▶ **What to do**
All lines from the one with "### Code Scaffolding" through the last line of the data below should be copied exactly; please add nothing.

★ ★ ★

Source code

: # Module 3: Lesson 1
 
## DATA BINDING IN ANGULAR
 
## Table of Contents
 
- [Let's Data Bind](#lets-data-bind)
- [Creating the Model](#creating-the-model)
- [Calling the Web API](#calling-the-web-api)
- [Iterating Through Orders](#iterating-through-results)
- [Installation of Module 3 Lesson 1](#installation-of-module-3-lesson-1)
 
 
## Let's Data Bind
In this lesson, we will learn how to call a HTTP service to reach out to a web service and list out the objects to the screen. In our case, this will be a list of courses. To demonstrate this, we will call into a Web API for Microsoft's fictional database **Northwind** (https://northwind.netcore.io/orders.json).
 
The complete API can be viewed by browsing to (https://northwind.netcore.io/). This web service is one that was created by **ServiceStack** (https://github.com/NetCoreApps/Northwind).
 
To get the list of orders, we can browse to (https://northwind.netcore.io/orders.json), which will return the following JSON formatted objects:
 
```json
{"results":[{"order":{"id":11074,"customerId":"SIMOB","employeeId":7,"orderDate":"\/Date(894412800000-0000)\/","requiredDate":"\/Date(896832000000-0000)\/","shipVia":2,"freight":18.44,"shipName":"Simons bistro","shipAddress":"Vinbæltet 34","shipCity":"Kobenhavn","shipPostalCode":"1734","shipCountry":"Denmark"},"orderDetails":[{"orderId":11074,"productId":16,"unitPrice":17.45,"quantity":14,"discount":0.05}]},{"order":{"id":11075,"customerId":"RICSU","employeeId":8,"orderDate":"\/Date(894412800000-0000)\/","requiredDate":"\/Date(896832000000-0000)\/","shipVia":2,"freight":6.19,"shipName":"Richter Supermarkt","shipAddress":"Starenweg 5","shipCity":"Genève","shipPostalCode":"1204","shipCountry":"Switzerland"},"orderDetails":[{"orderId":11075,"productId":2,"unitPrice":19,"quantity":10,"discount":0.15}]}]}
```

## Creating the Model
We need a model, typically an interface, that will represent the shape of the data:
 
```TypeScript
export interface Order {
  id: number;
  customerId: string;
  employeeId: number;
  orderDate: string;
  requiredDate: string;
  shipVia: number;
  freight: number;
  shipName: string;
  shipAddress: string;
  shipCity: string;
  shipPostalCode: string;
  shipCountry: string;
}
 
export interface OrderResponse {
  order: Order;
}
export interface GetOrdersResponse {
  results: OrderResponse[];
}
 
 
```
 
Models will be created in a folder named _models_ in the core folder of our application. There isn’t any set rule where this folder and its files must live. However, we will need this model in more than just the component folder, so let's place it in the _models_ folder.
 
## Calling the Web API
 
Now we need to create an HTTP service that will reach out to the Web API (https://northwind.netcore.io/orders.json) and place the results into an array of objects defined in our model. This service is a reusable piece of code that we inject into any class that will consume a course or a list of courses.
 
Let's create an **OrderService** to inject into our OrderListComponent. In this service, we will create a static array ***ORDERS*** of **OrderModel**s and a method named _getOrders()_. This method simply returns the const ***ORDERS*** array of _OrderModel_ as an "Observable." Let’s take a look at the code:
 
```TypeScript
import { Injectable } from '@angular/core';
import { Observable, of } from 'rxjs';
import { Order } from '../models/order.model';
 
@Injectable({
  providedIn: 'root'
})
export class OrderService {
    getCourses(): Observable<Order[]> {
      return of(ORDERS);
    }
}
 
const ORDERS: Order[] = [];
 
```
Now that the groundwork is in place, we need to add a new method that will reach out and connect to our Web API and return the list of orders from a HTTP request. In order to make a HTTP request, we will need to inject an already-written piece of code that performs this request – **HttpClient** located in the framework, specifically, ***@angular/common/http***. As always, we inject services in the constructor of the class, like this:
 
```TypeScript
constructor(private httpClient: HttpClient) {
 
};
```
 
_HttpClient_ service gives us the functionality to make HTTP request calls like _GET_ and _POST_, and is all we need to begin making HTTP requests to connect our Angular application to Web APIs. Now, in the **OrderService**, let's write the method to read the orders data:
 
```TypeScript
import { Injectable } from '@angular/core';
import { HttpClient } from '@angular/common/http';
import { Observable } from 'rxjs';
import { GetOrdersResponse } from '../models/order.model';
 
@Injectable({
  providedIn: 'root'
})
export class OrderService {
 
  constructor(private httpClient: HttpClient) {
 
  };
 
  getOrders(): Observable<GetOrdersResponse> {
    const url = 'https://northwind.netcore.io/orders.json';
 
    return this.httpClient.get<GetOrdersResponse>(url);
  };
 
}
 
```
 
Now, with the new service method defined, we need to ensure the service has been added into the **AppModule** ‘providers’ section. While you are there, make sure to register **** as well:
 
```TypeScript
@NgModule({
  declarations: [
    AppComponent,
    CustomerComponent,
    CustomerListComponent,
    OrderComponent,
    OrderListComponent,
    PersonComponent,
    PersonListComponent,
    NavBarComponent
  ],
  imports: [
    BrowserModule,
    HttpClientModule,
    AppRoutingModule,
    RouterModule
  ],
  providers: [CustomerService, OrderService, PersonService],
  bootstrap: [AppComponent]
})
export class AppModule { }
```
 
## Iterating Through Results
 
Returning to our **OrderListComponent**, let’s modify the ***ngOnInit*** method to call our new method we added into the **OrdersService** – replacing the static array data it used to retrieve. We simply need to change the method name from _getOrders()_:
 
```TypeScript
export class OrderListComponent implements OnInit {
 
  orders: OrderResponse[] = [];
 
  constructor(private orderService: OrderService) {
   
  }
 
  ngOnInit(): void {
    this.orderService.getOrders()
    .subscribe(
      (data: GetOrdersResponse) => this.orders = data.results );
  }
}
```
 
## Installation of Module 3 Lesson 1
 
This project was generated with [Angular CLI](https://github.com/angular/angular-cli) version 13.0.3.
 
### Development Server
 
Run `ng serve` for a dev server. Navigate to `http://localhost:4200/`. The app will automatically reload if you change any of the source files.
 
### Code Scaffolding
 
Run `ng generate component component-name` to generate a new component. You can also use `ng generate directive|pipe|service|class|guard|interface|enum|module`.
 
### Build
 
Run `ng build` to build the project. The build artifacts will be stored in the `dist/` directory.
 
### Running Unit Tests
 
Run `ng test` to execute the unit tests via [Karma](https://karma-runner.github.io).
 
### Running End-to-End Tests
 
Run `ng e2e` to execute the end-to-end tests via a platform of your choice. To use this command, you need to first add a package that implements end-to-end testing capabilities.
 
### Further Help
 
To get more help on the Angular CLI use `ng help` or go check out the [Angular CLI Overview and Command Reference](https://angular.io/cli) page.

★ ★ ★

▶ **Response area**
### Code Scaffolding
 
Run `ng generate component component-name` to generate a new component. You can also use `ng generate directive|pipe|service|class|guard|interface|enum|module`.
 
### Build
 
Run `ng build` to build the project. The build artifacts will be stored in the `dist/` directory.
 
### Running Unit Tests
 
Run `ng test` to execute the unit tests via [Karma](https://karma-runner.github.io).
 
### Running End-to-End Tests
 
Run `ng e2e` to execute the end-to-end tests via a platform of your choice. To use this command, you need to first add a package that implements end-to-end testing capabilities.
 
### Further Help
 
To get more help on the Angular CLI use `ng help` or go check out the [Angular CLI Overview and Command Reference](https://angular.io/cli) page.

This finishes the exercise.